● **What to do**: Select from the data all lines with the word "nodejs".
━━━ Source material ━━━
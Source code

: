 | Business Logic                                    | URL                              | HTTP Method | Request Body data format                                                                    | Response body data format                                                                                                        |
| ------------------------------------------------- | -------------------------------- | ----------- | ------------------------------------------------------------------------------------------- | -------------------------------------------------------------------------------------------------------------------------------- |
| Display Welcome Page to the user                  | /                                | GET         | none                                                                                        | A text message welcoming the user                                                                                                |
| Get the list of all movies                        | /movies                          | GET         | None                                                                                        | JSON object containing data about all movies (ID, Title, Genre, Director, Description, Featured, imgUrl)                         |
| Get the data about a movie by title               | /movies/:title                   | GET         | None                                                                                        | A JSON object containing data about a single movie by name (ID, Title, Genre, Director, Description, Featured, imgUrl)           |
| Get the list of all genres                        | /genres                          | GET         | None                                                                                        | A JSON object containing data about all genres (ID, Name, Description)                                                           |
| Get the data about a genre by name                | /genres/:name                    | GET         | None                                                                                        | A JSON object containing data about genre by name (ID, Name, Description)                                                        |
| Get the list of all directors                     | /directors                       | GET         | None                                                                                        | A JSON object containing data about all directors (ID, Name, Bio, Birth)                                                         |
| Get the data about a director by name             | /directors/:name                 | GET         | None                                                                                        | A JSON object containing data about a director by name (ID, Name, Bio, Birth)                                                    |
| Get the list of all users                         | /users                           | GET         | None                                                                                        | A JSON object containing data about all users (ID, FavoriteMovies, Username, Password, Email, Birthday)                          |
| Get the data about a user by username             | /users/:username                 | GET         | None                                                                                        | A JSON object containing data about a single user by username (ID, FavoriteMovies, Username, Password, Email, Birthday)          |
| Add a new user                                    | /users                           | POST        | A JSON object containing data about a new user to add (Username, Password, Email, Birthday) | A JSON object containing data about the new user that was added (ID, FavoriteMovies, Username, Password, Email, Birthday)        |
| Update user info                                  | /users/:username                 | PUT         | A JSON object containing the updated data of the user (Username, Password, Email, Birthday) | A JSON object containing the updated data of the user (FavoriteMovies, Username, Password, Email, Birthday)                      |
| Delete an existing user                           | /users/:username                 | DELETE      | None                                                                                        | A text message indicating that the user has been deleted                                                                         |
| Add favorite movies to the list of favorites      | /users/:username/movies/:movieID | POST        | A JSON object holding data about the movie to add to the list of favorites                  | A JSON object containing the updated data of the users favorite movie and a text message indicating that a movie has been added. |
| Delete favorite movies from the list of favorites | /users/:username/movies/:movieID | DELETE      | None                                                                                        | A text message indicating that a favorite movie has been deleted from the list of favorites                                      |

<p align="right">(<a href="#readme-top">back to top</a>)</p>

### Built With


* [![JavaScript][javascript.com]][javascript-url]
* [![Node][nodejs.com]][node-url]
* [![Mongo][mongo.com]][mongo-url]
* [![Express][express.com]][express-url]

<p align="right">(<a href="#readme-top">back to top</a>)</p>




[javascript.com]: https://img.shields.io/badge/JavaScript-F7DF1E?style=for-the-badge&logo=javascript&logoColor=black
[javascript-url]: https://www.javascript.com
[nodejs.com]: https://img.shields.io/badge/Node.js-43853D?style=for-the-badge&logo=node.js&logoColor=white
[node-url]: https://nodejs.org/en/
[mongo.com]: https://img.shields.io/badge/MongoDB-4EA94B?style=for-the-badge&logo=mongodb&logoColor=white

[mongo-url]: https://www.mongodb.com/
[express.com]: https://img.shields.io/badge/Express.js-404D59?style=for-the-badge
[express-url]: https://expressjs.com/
━━━
━━━ Source material ━━━
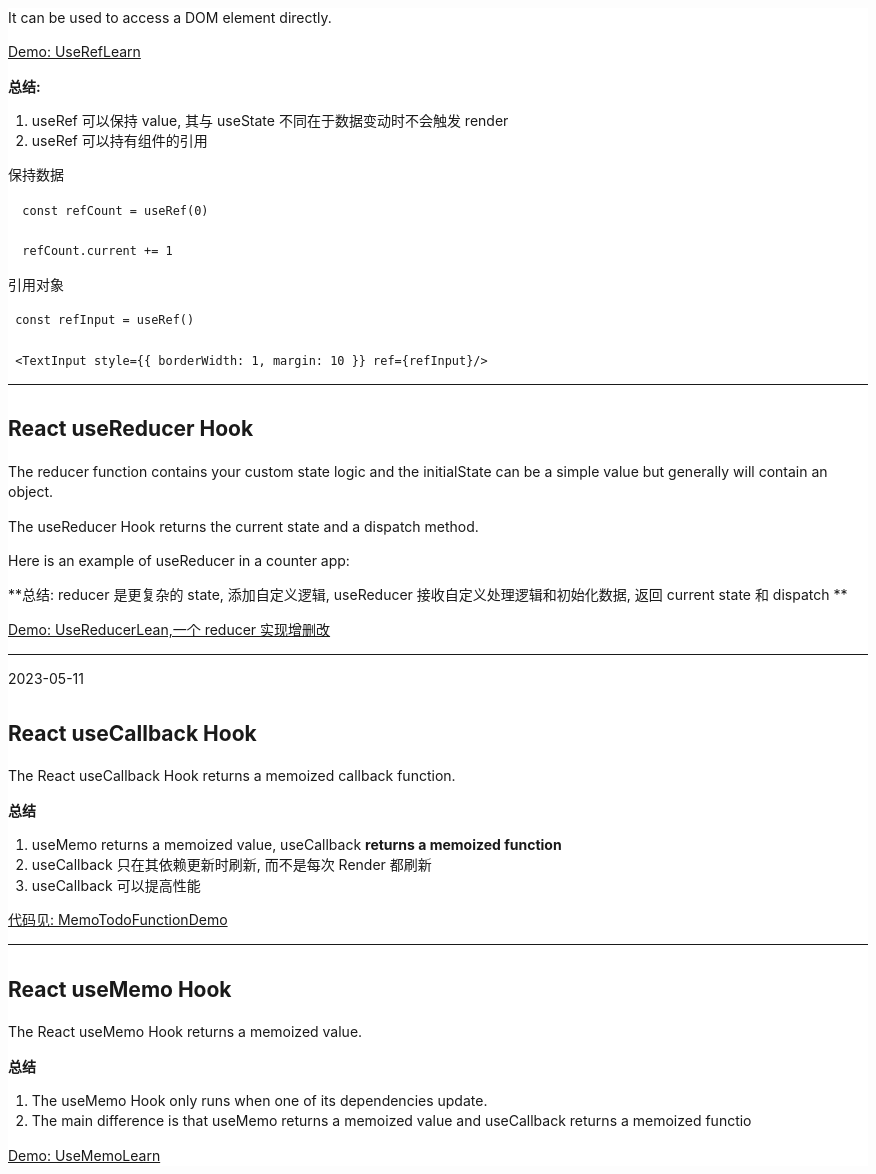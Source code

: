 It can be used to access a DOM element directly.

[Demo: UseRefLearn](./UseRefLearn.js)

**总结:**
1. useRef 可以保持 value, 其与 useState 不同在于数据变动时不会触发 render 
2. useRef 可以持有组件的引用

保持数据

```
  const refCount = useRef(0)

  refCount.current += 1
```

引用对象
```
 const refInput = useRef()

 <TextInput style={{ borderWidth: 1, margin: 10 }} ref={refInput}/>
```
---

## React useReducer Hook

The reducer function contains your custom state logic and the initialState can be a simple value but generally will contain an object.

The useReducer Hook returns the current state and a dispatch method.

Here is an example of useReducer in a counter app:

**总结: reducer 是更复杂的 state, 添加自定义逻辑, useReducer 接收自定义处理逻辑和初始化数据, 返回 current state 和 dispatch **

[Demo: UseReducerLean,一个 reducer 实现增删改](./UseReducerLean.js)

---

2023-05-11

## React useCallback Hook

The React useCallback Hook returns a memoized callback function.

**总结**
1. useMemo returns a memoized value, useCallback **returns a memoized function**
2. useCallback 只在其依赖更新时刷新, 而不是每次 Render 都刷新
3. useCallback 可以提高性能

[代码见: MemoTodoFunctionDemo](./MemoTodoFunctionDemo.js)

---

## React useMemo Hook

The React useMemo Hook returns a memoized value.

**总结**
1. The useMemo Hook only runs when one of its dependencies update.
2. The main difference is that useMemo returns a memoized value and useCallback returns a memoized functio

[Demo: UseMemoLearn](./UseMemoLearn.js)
━━━
● **Result**:
* [![Node][nodejs.com]][node-url]
[nodejs.com]: https://img.shields.io/badge/Node.js-43853D?style=for-the-badge&logo=node.js&logoColor=white
[node-url]: https://nodejs.org/en/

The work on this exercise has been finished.